A Sydney-based fund manager has been tasked with safeguarding millions of dollars in bitcoin as DigitalX and its former chief butt heads over its ownership.
A Sydney-based fund manager has been tasked with safeguarding millions of dollars in bitcoin amid a dispute between jailed Perth tech tycoon Zhenya Tsvetnenko, DigitalX and former chief Alex Karis over its ownership.
Mr Karis, who lives in the US, launched Federal Court action against the West Perth-based blockchain company he once helmed and Tsvetnenko in April, claiming he was owed $1.16 million in remuneration, leave entitlements and termination payments.
He told the court Digital CC, now DigitalX, was his brainchild, formed in early 2014 alongside Tsvetnenko and several others to mine and trade bitcoin between different exchanges.
Around the same time, Mr Karis established seven bitcoin trading accounts for his own personal use.

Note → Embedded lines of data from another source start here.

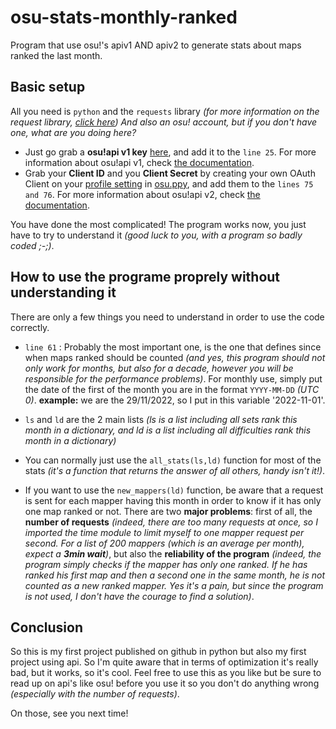 # osu-stats-monthly-ranked

Program that use osu!'s apiv1 AND apiv2 to generate stats about maps ranked the last month.

## Basic setup

All you need is `python` and the `requests` library *(for more information on the request library, [click here](https://pypi.org/project/requests/))*
*And also an osu! account, but if you don't have one, what are you doing here?*

- Just go grab a **osu!api v1 key** [here](https://osu.ppy.sh/p/api/), and add it to the `line 25`. For more information about osu!api v1, check [the documentation](https://github.com/ppy/osu-api/wiki).
- Grab your **Client ID** and you **Client Secret** by creating your own OAuth Client on your [profile setting](https://osu.ppy.sh/home/account/edit) in [osu.ppy](https://osu.ppy.sh/home), and add them to the `lines 75 and 76`. For more information about osu!api v2, check [the documentation](https://osu.ppy.sh/docs/index.html).

You have done the most complicated! The program works now, you just have to try to understand it *(good luck to you, with a program so badly coded ;-;)*.

## How to use the programe proprely without understanding it

There are only a few things you need to understand in order to use the code correctly.

- `line 61` : Probably the most important one, is the one that defines since when maps ranked should be counted *(and yes, this program should not only work for months, but also for a decade, however you will be responsible for the performance problems)*. For monthly use, simply put the date of the first of the month you are in the format `YYYY-MM-DD` *(UTC 0)*.
**example:** we are the 29/11/2022, so I put in this variable '2022-11-01'.

- `ls` and `ld` are the 2 main lists *(ls is a list including all sets rank this month in a dictionary, and ld is a list including all difficulties rank this month in a dictionary)*

- You can normally just use the `all_stats(ls,ld)` function for most of the stats *(it's a function that returns the answer of all others, handy isn't it!)*.

- If you want to use the `new_mappers(ld)` function, be aware that a request is sent for each mapper having this month in order to know if it has only one map ranked or not. There are two **major problems**: first of all, the **number of requests** *(indeed, there are too many requests at once, so I imported the time module to limit myself to one mapper request per second. For a list of 200 mappers (which is an average per month), expect a **3min wait**)*, but also the **reliability of the program** *(indeed, the program simply checks if the mapper has only one ranked. If he has ranked his first map and then a second one in the same month, he is not counted as a new ranked mapper. Yes it's a pain, but since the program is not used, I don't have the courage to find a solution)*.

## Conclusion

So this is my first project published on github in python but also my first project using api. So I'm quite aware that in terms of optimization it's really bad, but it works, so it's cool. Feel free to use this as you like but be sure to read up on api's like osu! before you use it so you don't do anything wrong *(especially with the number of requests)*.

On those, see you next time!
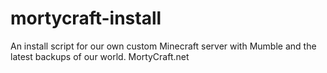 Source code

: mortycraft-install
==================

An install script for our own custom Minecraft server with Mumble and the latest backups of our world.  MortyCraft.net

He accepted the role, venturing to Australia to meet with investors, helping to raise capital and receiving DigitalX shares that afforded him 12 per cent of the voting power.
But Mr Karis claims his relationship with the company soured in mid-2016, around the same time criminal charges were laid against Tsvetnenko, and that he was sacked later that year.
In March, DigitalX took to a US court seeking a declaration that it was the rightful owner of two Karis bitcoin trading accounts, both of which are held on the collapsed Mt Gox exchange now under the control of a Japanese bankruptcy rehabilitation trustee.
The pair are hopeful the bitcoin in those accounts will be recovered, the value of which reportedly exceeds $10 million.
But Federal Court Justice Katrina Banks-Smith granted an anti-suit injunction, stopping the US litigation in its tracks.
Mr Karis wanted to forward any funds received by him from the trustee to his Australian solicitors to be held on trust.
But DigitalX proposed that the bitcoin instead be held by Sydney-based fund manager Boutique Capital, along with an irrevocable direction pending a resolution of the court matter; arguing that a professional with the capacity to hold bitcoin should be handed responsibility.
In a determination handed down by the federal court, Justice Banks-Smith ordered that the bitcoin and its distribution proceeds be held on trust by Boutique Capital so as to not preference any one party.
Under the order, Mr Karis must notify Mt Gox’s rehabilitation trustee of the transfer of his claims to Boutique Capital, with any bitcoin received to be held on trust until the court can determine the rightful owner.
“The bitcoin is one of the subjects of and is central to the dispute, the rights to it are contested and it is apparently of potentially significant value,” Justice Banks-Smith said.
“It seems to me that the sensible course is for an AFSL licensee with experience in dealing with cryptocurrency to assume that role. Cryptocurrency is not simply money.
“It might be said that if the bitcoin are simply held on trust, any such expertise is not particularly relevant.
“However, it may be that particular issues arise which may be dealt with in the interests of all parties more efficiently by a specialised trustee.
“Boutique Capital is well placed to communicate with the rehabilitation trustee about any intricacies of the proposed distribution of the bitcoin, respond to any question of the rehabilitation trustee, and address any issues that might arise...”
Business News understands the rehabilitation trustee has not yet distributed the bitcoin.
The matter is expected to go to a further case management hearing next month.